Work instruction ▸ If a line in the listing below includes the word "including", pick it out.

- - - - - - -

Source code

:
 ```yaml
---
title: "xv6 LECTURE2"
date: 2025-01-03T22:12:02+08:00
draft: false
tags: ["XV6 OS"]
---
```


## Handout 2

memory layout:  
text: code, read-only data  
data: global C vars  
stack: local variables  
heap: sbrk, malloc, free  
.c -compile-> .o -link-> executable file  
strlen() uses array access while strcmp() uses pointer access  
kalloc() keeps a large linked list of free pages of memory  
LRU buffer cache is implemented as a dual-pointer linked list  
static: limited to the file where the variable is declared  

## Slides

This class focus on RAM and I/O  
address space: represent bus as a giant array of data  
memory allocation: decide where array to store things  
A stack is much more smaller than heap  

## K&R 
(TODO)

- - - - - - -

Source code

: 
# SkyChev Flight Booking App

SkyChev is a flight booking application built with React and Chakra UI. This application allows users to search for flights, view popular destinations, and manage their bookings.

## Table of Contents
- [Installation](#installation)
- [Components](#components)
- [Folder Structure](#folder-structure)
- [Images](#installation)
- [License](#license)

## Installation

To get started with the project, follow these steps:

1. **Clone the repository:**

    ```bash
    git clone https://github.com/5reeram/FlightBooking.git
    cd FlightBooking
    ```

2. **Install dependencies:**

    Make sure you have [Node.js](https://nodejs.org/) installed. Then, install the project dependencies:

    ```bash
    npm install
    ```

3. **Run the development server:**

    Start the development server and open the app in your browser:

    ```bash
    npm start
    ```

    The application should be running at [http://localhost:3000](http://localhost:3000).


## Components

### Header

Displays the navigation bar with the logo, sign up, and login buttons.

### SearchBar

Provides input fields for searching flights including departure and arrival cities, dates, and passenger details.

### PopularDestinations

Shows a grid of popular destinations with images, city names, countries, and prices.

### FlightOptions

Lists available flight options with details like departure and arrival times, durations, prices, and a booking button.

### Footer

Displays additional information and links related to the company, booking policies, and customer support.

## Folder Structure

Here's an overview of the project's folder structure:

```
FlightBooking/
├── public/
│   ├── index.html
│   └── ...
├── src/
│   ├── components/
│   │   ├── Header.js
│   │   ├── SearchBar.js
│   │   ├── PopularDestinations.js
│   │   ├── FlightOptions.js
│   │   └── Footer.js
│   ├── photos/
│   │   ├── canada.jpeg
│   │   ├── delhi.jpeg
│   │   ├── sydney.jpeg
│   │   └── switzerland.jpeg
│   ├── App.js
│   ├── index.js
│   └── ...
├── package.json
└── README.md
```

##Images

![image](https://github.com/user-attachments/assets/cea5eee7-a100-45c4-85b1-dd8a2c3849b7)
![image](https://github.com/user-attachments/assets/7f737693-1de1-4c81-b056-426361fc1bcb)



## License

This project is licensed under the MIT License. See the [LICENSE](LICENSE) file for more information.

- - - - - - -

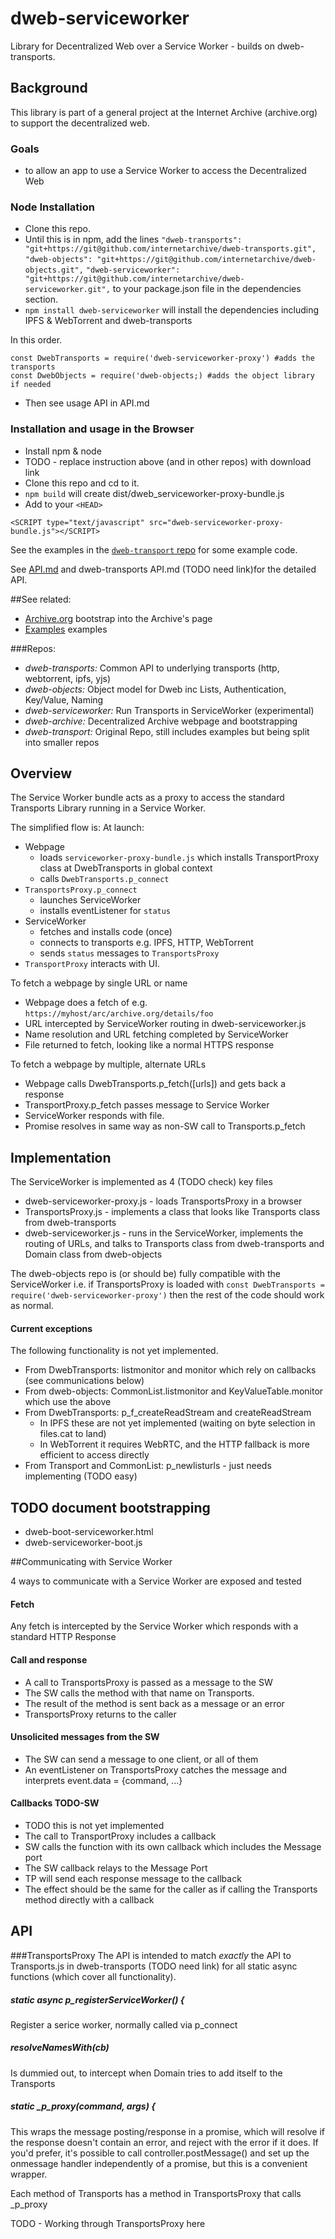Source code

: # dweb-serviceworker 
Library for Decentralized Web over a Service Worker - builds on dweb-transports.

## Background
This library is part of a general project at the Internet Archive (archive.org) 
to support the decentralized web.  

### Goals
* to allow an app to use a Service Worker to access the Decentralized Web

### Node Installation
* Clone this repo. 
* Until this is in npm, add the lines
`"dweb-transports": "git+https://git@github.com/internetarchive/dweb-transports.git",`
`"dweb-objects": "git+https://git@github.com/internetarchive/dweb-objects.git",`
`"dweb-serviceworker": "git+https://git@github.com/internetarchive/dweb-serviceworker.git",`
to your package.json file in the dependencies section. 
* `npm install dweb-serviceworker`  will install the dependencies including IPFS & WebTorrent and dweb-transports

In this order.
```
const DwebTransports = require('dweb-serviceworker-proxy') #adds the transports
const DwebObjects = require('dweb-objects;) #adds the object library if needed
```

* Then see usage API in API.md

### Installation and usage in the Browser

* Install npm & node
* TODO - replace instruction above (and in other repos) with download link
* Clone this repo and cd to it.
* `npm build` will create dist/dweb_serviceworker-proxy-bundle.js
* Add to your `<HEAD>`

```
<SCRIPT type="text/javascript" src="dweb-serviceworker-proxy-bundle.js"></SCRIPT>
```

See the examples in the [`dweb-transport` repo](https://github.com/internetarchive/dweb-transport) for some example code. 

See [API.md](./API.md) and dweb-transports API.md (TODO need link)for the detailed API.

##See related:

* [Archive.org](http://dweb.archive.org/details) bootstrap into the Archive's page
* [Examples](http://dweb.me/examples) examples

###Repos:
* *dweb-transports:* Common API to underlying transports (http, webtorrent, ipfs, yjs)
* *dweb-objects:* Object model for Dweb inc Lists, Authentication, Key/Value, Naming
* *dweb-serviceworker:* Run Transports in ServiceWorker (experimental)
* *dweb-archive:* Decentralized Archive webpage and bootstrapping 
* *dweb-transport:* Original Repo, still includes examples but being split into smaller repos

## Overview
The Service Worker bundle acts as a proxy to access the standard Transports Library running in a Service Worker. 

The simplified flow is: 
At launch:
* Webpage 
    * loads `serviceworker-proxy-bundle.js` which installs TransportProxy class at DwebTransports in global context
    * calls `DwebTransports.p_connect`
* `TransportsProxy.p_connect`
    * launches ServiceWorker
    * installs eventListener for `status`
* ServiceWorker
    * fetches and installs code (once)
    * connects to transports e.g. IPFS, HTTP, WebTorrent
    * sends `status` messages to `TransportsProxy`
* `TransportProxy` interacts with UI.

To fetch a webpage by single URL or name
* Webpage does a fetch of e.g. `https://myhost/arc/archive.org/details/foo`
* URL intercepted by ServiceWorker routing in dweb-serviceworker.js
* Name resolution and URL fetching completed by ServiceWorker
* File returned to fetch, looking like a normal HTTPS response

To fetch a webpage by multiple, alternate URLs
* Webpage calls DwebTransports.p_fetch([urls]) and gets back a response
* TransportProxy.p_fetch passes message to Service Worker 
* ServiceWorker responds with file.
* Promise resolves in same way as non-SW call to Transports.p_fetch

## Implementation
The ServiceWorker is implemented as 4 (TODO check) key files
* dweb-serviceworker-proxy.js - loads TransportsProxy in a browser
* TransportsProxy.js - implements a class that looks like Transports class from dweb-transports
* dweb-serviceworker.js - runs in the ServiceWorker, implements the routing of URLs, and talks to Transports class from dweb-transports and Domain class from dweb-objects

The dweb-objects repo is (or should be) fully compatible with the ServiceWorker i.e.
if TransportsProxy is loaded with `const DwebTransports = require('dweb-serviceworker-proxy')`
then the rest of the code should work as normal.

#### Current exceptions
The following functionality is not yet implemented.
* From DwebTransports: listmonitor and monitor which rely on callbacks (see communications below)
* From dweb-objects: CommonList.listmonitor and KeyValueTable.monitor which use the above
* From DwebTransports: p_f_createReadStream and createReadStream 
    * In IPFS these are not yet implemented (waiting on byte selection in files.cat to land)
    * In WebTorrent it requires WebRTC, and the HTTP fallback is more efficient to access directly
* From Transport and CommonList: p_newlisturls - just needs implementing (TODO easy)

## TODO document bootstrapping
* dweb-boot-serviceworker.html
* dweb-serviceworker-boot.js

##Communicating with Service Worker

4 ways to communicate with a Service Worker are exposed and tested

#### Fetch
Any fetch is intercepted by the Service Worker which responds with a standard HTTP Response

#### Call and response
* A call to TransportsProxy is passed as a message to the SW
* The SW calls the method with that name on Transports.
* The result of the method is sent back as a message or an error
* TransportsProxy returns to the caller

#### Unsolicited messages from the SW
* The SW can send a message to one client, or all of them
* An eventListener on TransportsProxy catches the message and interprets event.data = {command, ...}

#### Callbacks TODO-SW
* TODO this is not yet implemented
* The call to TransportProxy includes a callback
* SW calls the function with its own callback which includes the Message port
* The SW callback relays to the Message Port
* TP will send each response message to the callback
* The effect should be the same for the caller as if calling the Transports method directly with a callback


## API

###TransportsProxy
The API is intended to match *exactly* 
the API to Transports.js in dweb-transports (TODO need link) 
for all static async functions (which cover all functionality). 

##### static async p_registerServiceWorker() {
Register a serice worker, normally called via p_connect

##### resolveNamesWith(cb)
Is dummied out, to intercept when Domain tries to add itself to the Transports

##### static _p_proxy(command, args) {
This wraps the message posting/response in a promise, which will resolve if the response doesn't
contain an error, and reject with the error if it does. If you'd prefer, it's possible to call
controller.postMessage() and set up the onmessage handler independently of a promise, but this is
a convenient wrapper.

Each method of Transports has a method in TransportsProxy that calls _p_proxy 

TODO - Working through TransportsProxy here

- - - - - - -

Answer area ▸
Provides input fields for searching flights including departure and arrival cities, dates, and passenger details.
* `npm install dweb-serviceworker`  will install the dependencies including IPFS & WebTorrent and dweb-transports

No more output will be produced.